According to The New York Times, the Trump administration is considering changing the federal definition of gender as a biological, immutable condition determined by genitalia at birth. This administration has already rolled back recognition and protections for transgender people, and this decision would have the potential to further negatively impact transgender, nonbinary, and intersex people.

The Times reports that the Department of Health and Human Services (HHS) is preparing to issue a memo that gender will be determined “on a biological basis that is clear, grounded in science, objective and administrable.” The memo argues that key government agencies need to adopt an explicit and uniform definition of gender, and the proposed definition would define sex as either male or female. Any disputes about a person’s sex would be clarified by genetic testing.

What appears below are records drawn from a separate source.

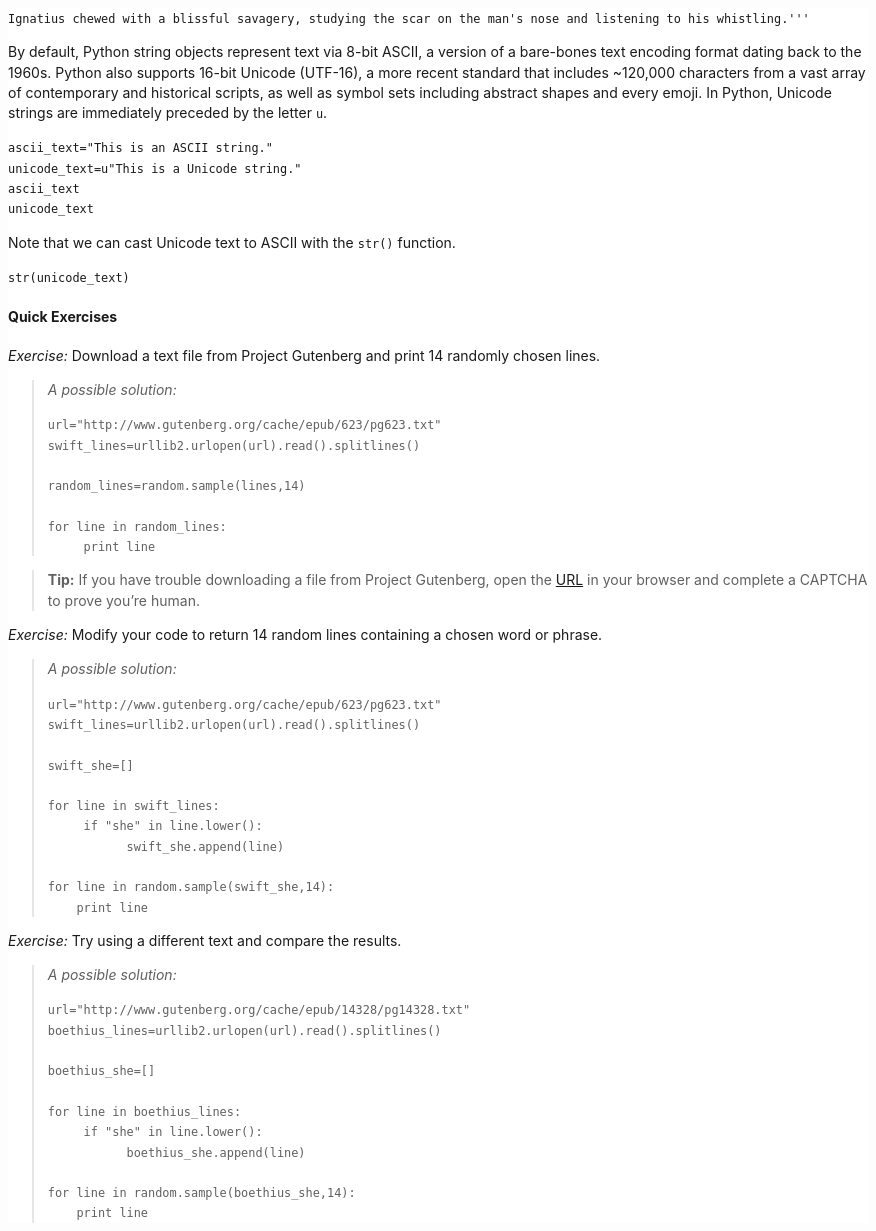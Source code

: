     Ignatius chewed with a blissful savagery, studying the scar on the man's nose and listening to his whistling.'''

By default, Python string objects represent text via 8-bit ASCII, a version of a bare-bones text encoding format dating back to the 1960s. Python also supports 16-bit Unicode (UTF-16), a more recent standard that includes ~120,000 characters from a vast array of contemporary and historical scripts, as well as symbol sets including abstract shapes and every emoji. In Python, Unicode strings are immediately preceded by the letter `u`.

    ascii_text="This is an ASCII string."
    unicode_text=u"This is a Unicode string."
    ascii_text
    unicode_text

Note that we can cast Unicode text to ASCII with the `str()` function.

    str(unicode_text)


#### Quick Exercises

_Exercise:_ Download a text file from Project Gutenberg and print 14 randomly chosen lines.

> _A possible solution:_
>
>     url="http://www.gutenberg.org/cache/epub/623/pg623.txt"
>     swift_lines=urllib2.urlopen(url).read().splitlines()
>     
>     random_lines=random.sample(lines,14)
>
>     for line in random_lines:
>          print line

> **Tip:** If you have trouble downloading a file from Project Gutenberg, open the [URL](http://www.gutenberg.org/cache/epub/623/pg623.txt) in your browser and complete a CAPTCHA to prove you’re human. 

_Exercise:_ Modify your code to return 14 random lines containing a chosen word or phrase.

> _A possible solution:_
> 
>     url="http://www.gutenberg.org/cache/epub/623/pg623.txt"
>     swift_lines=urllib2.urlopen(url).read().splitlines()
>     
>     swift_she=[]
>     
>     for line in swift_lines:
>          if "she" in line.lower():
>                swift_she.append(line)
>     
>     for line in random.sample(swift_she,14):
>         print line

_Exercise:_ Try using a different text and compare the results.

> _A possible solution:_
>
>     url="http://www.gutenberg.org/cache/epub/14328/pg14328.txt"
>     boethius_lines=urllib2.urlopen(url).read().splitlines()
>     
>     boethius_she=[]
>     
>     for line in boethius_lines:
>          if "she" in line.lower():
>                boethius_she.append(line)
>     
>     for line in random.sample(boethius_she,14):
>         print line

This change has the potential to seriously harm millions of transgender, nonbinary, and intersex people. HHS is reportedly planning to issue its guidance about the definition of gender by the end of the calendar year, and if the Departments of Labor and Education agree with the language, it will also be rolled out to those federal departments.

What can we do to help?

If you want to help support the transgender, nonbinary, and intersex communities, here are a few ways you can get started:

  • Amplify the voices of the trans, nonbinary, and intersex communities. Especially multiply marginalized trans, nonbinary, and intersex people who are more often left out of conversations and spaces.
  • If you have friends or family who are trans, nonbinary, or intersex, check in with them without strings attached. Offer your support in any way that you can—whether that looks like listening to how someone is feeling, coming over to make dinner for them and help them with self-care, or speaking up publicly about trans, nonbinary, and intersex rights.
  • Vote. If you’re in an area that’s voting on legislation that impacts the trans, nonbinary, or intersex communities, get out the word. Question 3 in Massachusetts is an excellent example: Tell your Massachusetts friends to vote “Yes” on 3. Spread the word about FreedomMassachusetts.org, donate, and tell everyone you know to show up to vote yes.
  • Only work with wedding venues and vendors that respect trans, nonbinary, and intersex clients, and refuse to work with or hire a vendor that doesn’t.
  • Read and share resources like this one from Out Magazine, take action, and spread the word on what other people can do to show up as allies.
  • Show up for your trans, nonbinary, and intersex communities. When others are spreading misinformation and hate, educate them. Use people’s correct names and pronouns, and correct people who don’t. Make sure that your spaces are welcoming and inclusive—do you have gender-neutral restrooms? Are you asking everyone to share their pronouns at the event, including cisgender people? Are you enforcing gender roles or binarism in your language or actions?
  • If you’re in a position to hire someone, whether for an ongoing role or for a project, consider hiring someone who is transgender, nonbinary, or intersex. Recommend that everyone you know does the same.
  • Contribute to and volunteer your time to trans-led and intersex-led organizations that are fighting for the rights of trans, nonbinary, and intersex people.
  • Consume media—books, articles, movies, podcasts, TV shows, magazines—by and about trans, nonbinary, and intersex people. Support that media with your money or your voice. Tell everyone you know about it. Make sure that children and young adults in your life, especially if they’re trans or intersex, have access to age-appropriate media by and about trans, nonbinary, and intersex people.
  • If you’re on social media, share words, tips, and helpful actions that trans, nonbinary, and intersex people have been posting. Signal boost their Patreons, their online shops, their work, their fundraisers.